Identity Management technology can be tricky. But in most instances, it's not the technology that trips up an implementation. It's the policy development (or lack thereof) that causes the heartache.

Deprovisioning Policy is typically more complex than a simple policy that states that when HR says a person is terminated, the identity system terminates the user's access to all systems. Here are a few things to consider when developing your Deprovisioning Policy.

1. Deprovisioning Policy (Technical View)

The technical view of a deprovisioning policy is concerned with what the identity system should do once we know that the user should be deprovisioned for each target system.

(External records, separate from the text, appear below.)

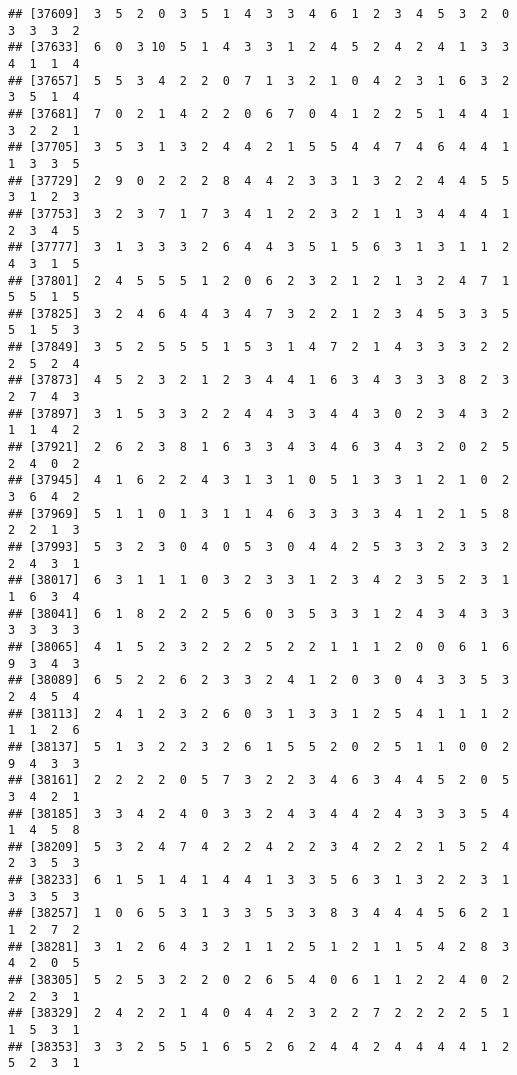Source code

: \documentclass[
]{article}
\begin{document}
\begin{verbatim}
## [37609]  3  5  2  0  3  5  1  4  3  3  4  6  1  2  3  4  5  3  2  0  3  3  3  2
## [37633]  6  0  3 10  5  1  4  3  3  1  2  4  5  2  4  2  4  1  3  3  4  1  1  4
## [37657]  5  5  3  4  2  2  0  7  1  3  2  1  0  4  2  3  1  6  3  2  3  5  1  4
## [37681]  7  0  2  1  4  2  2  0  6  7  0  4  1  2  2  5  1  4  4  1  3  2  2  1
## [37705]  3  5  3  1  3  2  4  4  2  1  5  5  4  4  7  4  6  4  4  1  1  3  3  5
## [37729]  2  9  0  2  2  2  8  4  4  2  3  3  1  3  2  2  4  4  5  5  3  1  2  3
## [37753]  3  2  3  7  1  7  3  4  1  2  2  3  2  1  1  3  4  4  4  1  2  3  4  5
## [37777]  3  1  3  3  3  2  6  4  4  3  5  1  5  6  3  1  3  1  1  2  4  3  1  5
## [37801]  2  4  5  5  5  1  2  0  6  2  3  2  1  2  1  3  2  4  7  1  5  5  1  5
## [37825]  3  2  4  6  4  4  3  4  7  3  2  2  1  2  3  4  5  3  3  5  5  1  5  3
## [37849]  3  5  2  5  5  5  1  5  3  1  4  7  2  1  4  3  3  3  2  2  2  5  2  4
## [37873]  4  5  2  3  2  1  2  3  4  4  1  6  3  4  3  3  3  8  2  3  2  7  4  3
## [37897]  3  1  5  3  3  2  2  4  4  3  3  4  4  3  0  2  3  4  3  2  1  1  4  2
## [37921]  2  6  2  3  8  1  6  3  3  4  3  4  6  3  4  3  2  0  2  5  2  4  0  2
## [37945]  4  1  6  2  2  4  3  1  3  1  0  5  1  3  3  1  2  1  0  2  3  6  4  2
## [37969]  5  1  1  0  1  3  1  1  4  6  3  3  3  3  4  1  2  1  5  8  2  2  1  3
## [37993]  5  3  2  3  0  4  0  5  3  0  4  4  2  5  3  3  2  3  3  2  2  4  3  1
## [38017]  6  3  1  1  1  0  3  2  3  3  1  2  3  4  2  3  5  2  3  1  1  6  3  4
## [38041]  6  1  8  2  2  2  5  6  0  3  5  3  3  1  2  4  3  4  3  3  3  3  3  3
## [38065]  4  1  5  2  3  2  2  2  5  2  2  1  1  1  2  0  0  6  1  6  9  3  4  3
## [38089]  6  5  2  2  6  2  3  3  2  4  1  2  0  3  0  4  3  3  5  3  2  4  5  4
## [38113]  2  4  1  2  3  2  6  0  3  1  3  3  1  2  5  4  1  1  1  2  1  1  2  6
## [38137]  5  1  3  2  2  3  2  6  1  5  5  2  0  2  5  1  1  0  0  2  9  4  3  3
## [38161]  2  2  2  2  0  5  7  3  2  2  3  4  6  3  4  4  5  2  0  5  3  4  2  1
## [38185]  3  3  4  2  4  0  3  3  2  4  3  4  4  2  4  3  3  3  5  4  1  4  5  8
## [38209]  5  3  2  4  7  4  2  2  4  2  2  3  4  2  2  2  1  5  2  4  2  3  5  3
## [38233]  6  1  5  1  4  1  4  4  1  3  3  5  6  3  1  3  2  2  3  1  3  3  5  3
## [38257]  1  0  6  5  3  1  3  3  5  3  3  8  3  4  4  4  5  6  2  1  1  2  7  2
## [38281]  3  1  2  6  4  3  2  1  1  2  5  1  2  1  1  5  4  2  8  3  4  2  0  5
## [38305]  5  2  5  3  2  2  0  2  6  5  4  0  6  1  1  2  2  4  0  2  2  2  3  1
## [38329]  2  4  2  2  1  4  0  4  4  2  3  2  2  7  2  2  2  2  5  1  1  5  3  1
## [38353]  3  3  2  5  5  1  6  5  2  6  2  4  4  2  4  4  4  4  1  2  5  2  3  1

\end{verbatim}
\end{document}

  • Should the user's account be hard deleted or just disabled?
  • If disabled, how is that done? (Move the AD account to a disabled users OU, place the row into an archive table, etc.)
  • How long should disabled users be kept in the system?
  • What should happen to the person's shares, mailbox, etc.?

2. Deprovisioning Policy (Business Process View)

The business process view of a deprovisioning policy addresses the states that should trigger a deprovisioning action. Here are a few questions to ask your policy team:

  • How do we calculate the actual last day a person should have access? Is there an effective date that can be used? Is HR using that field properly?
  • How should 'leaves of absence' be handled?
  • What should happen if a person wants to use his/her vacation days directly before retirement? What if the person may still provide off-site help during this time period and therefore needs access?
  • How should sabbaticals be handled?
  • Should a user's current access be terminated in a department transfer? What if they still need their old access for some time?
  • How should unused sick days be taken into consideration?

3. Take Compliance Policy into Consideration

Besides the business process view of the policy, sometimes existing regulatory compliance rules may have an adverse impact on an otherwise sensible policy. For example, definitions of 'termination', 'employee job role change' and 'leave of absence' will directly impact the overall policy and should be taken into consideration.

By thinking through these issues, an effective Deprovisioning Policy can be put together prior to implementing an IAM solution.



Hi Ash, my suggestion (as always with IAM related decisions) is to start from the business view and try to stay out from the temptation to start analyzing the event from a technical standpoint.

Using business as starting point can be very helpful for example in fragmented, complex or very dynamic environments where could be very hard to find a common agreement on the right behavior to follow and where, probably, it can give you also a longer-term solution.

What do you think?
Posted @ Tuesday, April 13, 2010 7:10 AM by Luca
Hi Luca,

Interesting point.

From a policy standpoint, both sides (biz process view and tech view) have to be defined. And although the business process view (i.e. defining the states of the user should trigger a decommissioning of the user's access) is critical, the policy would simply be incomplete without the tech view.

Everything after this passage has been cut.